## Data provided

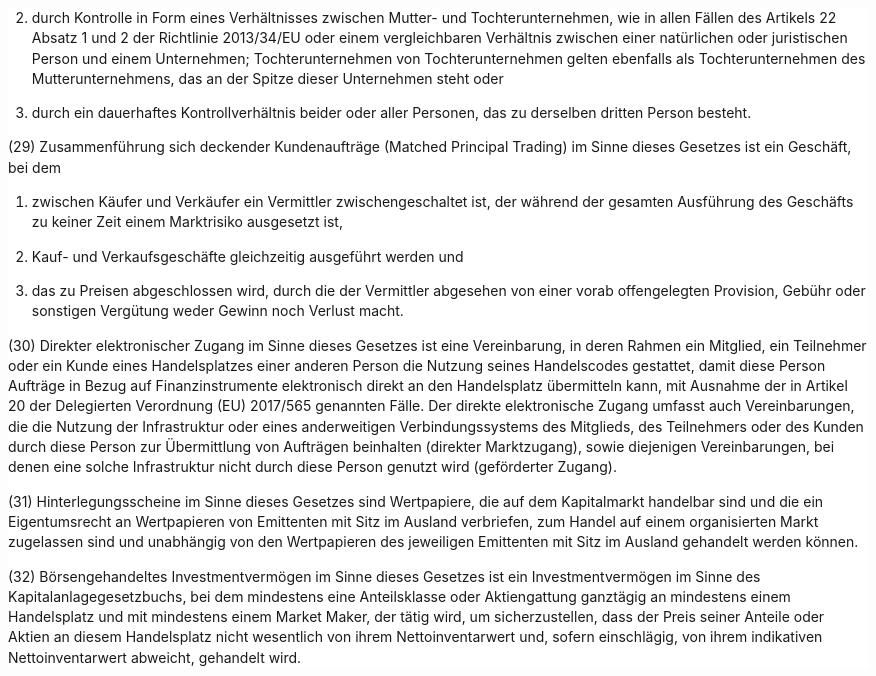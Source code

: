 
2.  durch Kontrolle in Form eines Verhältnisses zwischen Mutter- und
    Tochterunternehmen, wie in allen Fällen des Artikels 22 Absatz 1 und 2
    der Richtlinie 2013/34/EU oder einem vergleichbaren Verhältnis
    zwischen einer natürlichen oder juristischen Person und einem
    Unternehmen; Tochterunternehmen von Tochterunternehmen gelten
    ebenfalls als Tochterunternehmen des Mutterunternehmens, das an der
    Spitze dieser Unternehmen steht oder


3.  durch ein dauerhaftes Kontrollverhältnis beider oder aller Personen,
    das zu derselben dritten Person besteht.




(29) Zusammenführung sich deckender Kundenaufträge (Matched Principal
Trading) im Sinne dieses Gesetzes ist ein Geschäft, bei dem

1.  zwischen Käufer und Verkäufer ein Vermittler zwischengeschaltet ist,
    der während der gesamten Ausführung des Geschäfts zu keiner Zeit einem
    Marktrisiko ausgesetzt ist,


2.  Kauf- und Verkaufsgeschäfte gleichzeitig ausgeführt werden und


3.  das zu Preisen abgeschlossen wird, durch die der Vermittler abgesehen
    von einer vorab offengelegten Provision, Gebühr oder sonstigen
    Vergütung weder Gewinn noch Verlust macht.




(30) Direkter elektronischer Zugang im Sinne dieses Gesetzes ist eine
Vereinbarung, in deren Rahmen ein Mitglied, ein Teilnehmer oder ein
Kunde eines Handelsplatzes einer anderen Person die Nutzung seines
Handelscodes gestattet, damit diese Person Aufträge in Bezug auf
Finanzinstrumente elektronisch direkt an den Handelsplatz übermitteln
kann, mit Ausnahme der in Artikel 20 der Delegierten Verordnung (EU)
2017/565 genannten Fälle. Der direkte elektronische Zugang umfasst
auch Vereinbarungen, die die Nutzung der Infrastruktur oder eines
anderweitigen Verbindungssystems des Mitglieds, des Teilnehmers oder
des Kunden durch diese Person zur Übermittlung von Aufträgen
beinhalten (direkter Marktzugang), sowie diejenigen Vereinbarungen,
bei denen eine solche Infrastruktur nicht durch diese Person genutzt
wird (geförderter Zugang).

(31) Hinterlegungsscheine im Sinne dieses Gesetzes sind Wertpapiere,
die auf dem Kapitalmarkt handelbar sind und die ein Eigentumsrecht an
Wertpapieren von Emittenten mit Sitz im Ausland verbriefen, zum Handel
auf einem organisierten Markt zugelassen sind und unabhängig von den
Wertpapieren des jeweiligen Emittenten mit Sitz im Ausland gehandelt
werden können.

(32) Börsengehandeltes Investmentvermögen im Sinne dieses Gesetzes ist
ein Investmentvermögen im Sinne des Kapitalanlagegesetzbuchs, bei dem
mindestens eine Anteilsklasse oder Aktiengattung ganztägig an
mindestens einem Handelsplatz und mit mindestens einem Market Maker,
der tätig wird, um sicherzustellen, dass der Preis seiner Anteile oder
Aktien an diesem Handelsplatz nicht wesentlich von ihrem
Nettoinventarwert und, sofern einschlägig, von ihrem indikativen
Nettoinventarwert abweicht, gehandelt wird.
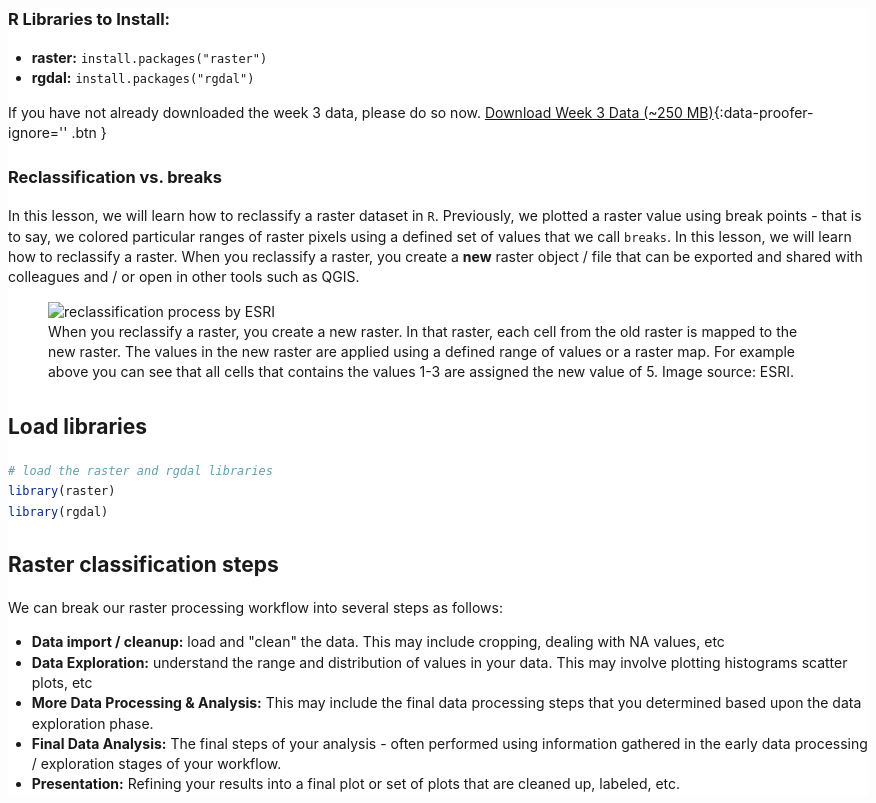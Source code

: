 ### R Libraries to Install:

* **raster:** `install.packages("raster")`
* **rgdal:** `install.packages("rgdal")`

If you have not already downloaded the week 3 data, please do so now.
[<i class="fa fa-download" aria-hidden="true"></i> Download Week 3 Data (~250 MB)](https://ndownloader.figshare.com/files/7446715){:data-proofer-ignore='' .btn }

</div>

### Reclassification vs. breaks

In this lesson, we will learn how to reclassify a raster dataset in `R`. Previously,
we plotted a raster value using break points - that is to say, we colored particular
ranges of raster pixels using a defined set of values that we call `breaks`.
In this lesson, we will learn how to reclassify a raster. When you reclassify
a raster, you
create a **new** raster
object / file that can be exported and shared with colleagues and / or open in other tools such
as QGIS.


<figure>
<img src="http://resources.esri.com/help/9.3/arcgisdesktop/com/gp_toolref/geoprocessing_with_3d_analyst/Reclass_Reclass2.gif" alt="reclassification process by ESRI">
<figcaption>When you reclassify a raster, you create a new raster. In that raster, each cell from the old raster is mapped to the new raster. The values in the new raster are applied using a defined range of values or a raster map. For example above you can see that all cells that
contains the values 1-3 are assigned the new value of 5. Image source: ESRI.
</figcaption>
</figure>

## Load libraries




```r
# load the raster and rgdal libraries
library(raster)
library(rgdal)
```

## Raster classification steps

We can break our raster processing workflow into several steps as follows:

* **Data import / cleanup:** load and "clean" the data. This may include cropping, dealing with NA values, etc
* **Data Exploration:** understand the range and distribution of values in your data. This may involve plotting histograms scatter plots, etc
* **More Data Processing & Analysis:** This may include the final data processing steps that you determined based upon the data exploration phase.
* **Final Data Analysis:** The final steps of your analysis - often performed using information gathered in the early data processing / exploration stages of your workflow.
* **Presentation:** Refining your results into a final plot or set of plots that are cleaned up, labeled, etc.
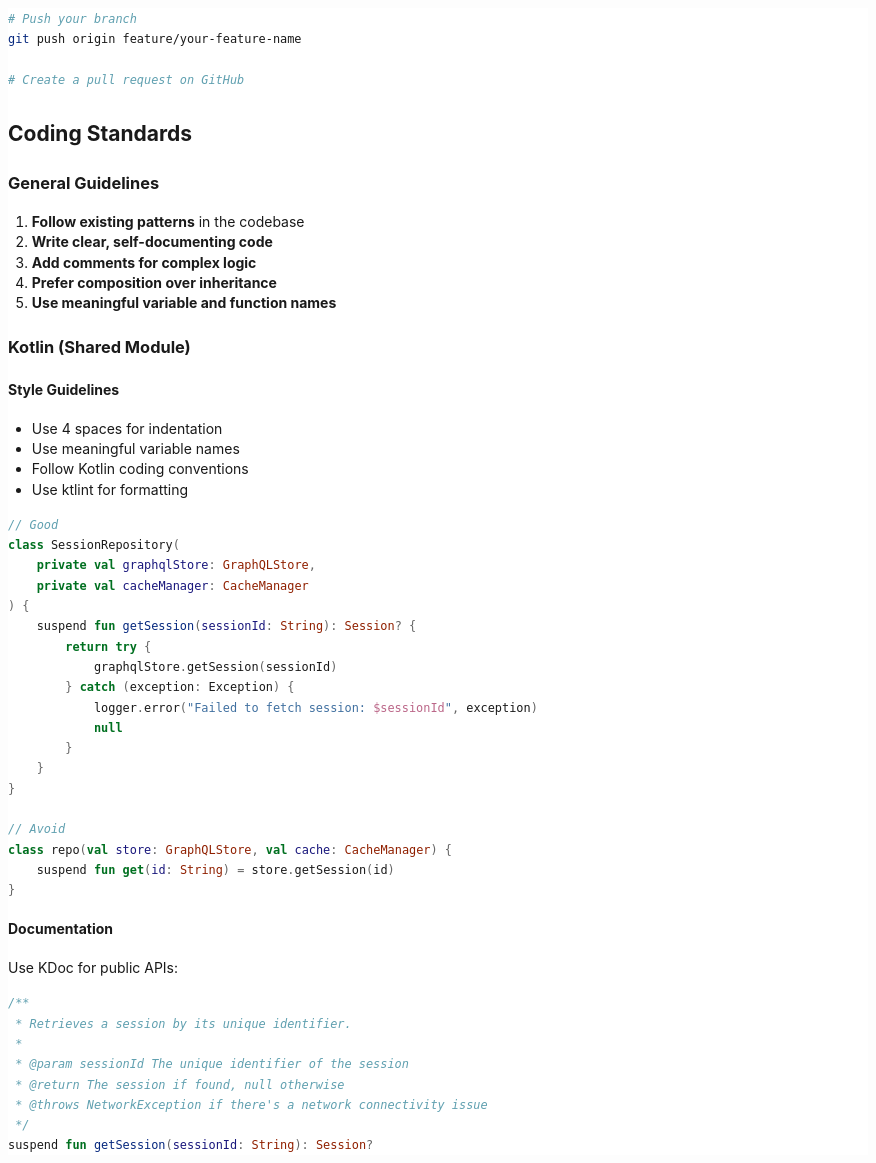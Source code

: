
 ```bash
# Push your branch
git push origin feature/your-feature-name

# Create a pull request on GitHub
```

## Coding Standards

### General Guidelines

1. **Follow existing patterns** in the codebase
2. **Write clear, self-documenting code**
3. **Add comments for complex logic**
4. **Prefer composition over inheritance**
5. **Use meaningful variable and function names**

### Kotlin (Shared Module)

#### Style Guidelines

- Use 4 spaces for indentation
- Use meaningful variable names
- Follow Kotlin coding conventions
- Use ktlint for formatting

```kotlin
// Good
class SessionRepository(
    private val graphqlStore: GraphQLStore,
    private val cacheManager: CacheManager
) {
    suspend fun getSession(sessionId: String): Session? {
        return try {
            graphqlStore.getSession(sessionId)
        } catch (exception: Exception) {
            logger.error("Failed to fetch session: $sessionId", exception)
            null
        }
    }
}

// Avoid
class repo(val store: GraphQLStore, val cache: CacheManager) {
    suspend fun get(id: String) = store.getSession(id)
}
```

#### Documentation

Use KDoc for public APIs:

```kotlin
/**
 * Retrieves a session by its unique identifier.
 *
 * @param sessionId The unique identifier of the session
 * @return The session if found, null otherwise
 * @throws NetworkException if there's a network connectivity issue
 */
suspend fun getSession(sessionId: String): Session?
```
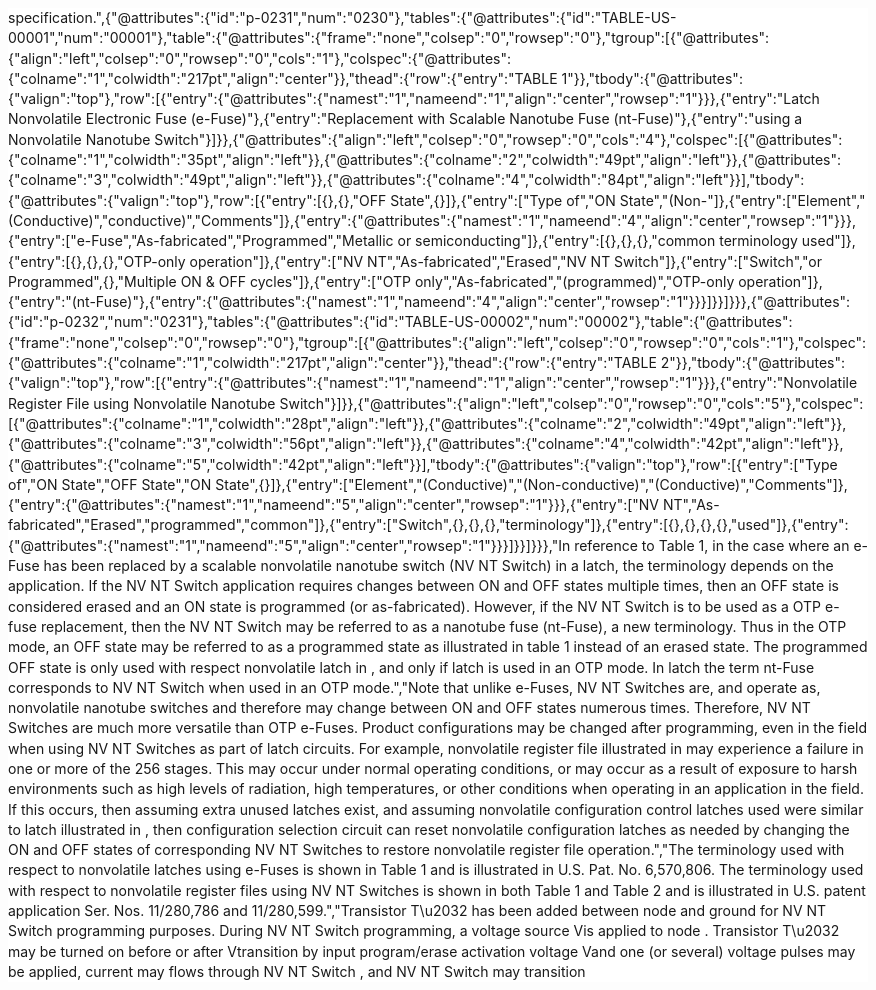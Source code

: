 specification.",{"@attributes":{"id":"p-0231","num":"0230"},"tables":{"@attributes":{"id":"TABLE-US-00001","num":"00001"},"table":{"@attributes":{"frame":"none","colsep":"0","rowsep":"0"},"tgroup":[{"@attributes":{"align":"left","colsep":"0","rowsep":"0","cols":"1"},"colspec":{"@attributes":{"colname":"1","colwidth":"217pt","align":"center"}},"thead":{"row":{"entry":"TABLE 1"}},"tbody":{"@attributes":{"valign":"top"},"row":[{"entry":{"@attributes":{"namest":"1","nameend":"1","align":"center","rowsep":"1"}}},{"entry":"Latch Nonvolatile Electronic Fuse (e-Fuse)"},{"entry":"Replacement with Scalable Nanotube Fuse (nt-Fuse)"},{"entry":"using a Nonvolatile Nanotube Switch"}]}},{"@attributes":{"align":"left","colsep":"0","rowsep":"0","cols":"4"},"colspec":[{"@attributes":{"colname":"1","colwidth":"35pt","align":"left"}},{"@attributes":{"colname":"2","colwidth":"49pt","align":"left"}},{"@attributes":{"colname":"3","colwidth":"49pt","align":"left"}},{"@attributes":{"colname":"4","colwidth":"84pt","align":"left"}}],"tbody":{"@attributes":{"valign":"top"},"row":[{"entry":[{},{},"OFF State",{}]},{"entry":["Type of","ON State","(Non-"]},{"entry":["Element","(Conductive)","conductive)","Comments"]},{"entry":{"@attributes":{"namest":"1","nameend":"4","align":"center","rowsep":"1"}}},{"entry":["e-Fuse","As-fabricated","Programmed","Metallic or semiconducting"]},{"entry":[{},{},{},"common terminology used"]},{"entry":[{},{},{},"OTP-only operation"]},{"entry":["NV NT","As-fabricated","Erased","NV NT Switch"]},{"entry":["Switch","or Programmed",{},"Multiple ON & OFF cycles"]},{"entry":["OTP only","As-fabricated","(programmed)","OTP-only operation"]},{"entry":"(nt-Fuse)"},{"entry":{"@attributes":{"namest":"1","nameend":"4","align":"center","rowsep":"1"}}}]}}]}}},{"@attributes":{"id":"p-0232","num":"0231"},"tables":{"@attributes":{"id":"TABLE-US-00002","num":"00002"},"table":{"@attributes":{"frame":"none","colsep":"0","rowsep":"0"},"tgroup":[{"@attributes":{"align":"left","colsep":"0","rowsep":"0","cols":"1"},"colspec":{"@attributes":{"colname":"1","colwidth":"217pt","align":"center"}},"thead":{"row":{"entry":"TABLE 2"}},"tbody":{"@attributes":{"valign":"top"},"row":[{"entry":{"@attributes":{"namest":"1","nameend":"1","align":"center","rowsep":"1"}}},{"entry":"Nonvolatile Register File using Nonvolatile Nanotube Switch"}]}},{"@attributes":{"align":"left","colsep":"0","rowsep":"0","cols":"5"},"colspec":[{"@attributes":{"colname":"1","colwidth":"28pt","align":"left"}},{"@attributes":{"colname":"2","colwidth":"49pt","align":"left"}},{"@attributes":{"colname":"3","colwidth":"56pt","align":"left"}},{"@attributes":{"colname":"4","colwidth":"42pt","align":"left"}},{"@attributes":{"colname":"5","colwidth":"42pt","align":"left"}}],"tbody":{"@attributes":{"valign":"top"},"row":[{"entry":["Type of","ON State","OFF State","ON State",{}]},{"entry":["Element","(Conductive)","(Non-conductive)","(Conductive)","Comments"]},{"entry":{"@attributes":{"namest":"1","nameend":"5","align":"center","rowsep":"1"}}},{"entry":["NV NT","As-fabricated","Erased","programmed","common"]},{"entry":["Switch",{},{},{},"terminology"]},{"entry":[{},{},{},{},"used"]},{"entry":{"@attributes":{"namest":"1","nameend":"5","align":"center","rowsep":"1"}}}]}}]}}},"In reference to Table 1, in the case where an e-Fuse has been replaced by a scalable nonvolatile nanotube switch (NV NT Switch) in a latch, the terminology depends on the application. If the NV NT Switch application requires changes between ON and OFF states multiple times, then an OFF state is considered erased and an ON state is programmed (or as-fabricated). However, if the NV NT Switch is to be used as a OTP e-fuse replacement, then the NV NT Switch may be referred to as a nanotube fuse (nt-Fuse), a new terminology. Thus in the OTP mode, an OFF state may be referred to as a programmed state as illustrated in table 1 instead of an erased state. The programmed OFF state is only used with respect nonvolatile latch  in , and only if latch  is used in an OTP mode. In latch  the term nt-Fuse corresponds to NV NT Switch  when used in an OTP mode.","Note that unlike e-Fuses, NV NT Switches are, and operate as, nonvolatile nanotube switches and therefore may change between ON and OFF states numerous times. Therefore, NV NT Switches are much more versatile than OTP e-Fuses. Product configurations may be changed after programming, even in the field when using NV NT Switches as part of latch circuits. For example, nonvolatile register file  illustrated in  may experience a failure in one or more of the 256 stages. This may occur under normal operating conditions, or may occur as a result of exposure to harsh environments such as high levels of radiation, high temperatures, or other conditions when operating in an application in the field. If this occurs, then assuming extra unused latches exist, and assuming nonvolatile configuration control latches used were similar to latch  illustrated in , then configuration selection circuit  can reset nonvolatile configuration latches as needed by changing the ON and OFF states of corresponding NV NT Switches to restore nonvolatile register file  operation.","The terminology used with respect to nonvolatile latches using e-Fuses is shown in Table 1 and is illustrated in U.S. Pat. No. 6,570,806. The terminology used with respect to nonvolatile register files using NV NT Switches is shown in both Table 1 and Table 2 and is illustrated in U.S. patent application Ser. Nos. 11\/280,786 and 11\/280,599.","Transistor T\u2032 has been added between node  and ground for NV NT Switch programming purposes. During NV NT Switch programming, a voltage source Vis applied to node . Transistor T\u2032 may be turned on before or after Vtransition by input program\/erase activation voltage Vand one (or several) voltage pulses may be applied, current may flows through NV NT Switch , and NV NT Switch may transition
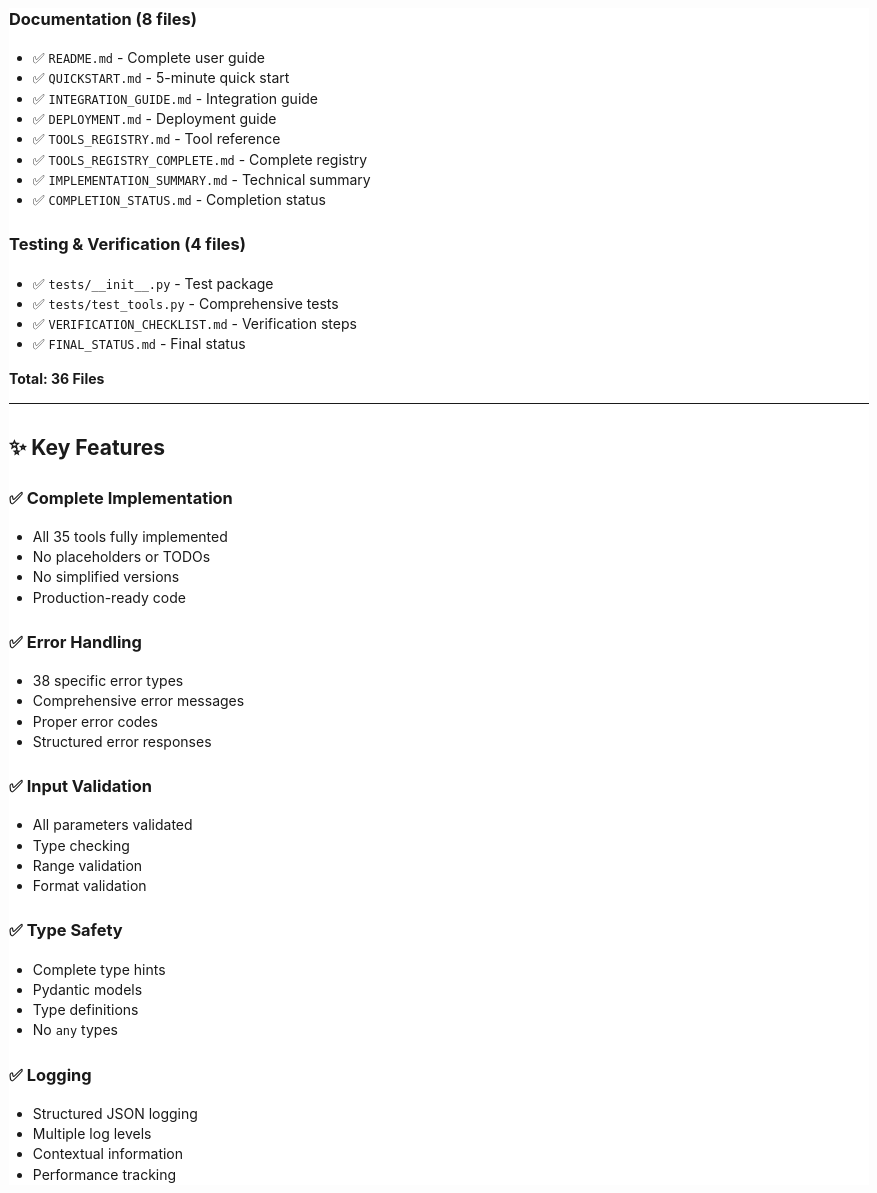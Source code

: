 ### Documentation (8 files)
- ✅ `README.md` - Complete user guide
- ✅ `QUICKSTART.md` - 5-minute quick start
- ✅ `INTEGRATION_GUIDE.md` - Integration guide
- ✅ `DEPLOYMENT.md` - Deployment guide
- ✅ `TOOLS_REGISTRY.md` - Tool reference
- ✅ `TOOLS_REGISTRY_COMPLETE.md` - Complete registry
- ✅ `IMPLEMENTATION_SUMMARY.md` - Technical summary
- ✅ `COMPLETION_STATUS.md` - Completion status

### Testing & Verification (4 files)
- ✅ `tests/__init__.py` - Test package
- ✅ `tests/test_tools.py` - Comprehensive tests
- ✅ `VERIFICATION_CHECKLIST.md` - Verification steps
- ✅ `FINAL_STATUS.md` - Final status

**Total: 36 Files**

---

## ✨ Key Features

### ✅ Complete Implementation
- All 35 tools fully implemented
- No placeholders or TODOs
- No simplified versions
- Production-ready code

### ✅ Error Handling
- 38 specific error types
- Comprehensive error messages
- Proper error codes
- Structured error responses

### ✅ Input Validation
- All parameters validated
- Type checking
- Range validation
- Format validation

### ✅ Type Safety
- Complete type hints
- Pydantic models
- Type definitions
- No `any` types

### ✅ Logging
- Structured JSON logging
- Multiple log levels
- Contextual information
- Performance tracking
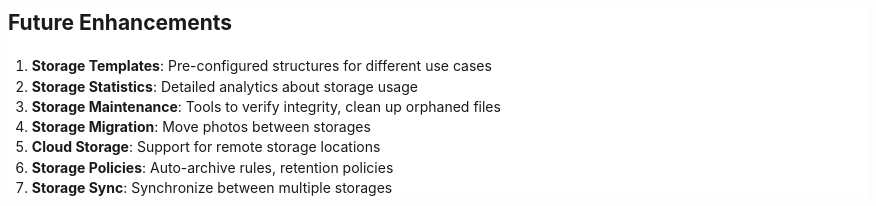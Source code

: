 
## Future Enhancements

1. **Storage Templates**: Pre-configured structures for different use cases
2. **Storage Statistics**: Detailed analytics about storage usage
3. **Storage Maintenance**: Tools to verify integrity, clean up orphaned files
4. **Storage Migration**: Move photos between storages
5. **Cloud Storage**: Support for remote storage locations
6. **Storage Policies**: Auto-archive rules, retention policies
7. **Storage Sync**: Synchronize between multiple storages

## Work to complete
Find the word "learn" in the material, then list each line that holds it.

## Answer below
In this lesson, we will learn how to reclassify a raster dataset in `R`. Previously,
In this lesson, we will learn how to reclassify a raster. When you reclassify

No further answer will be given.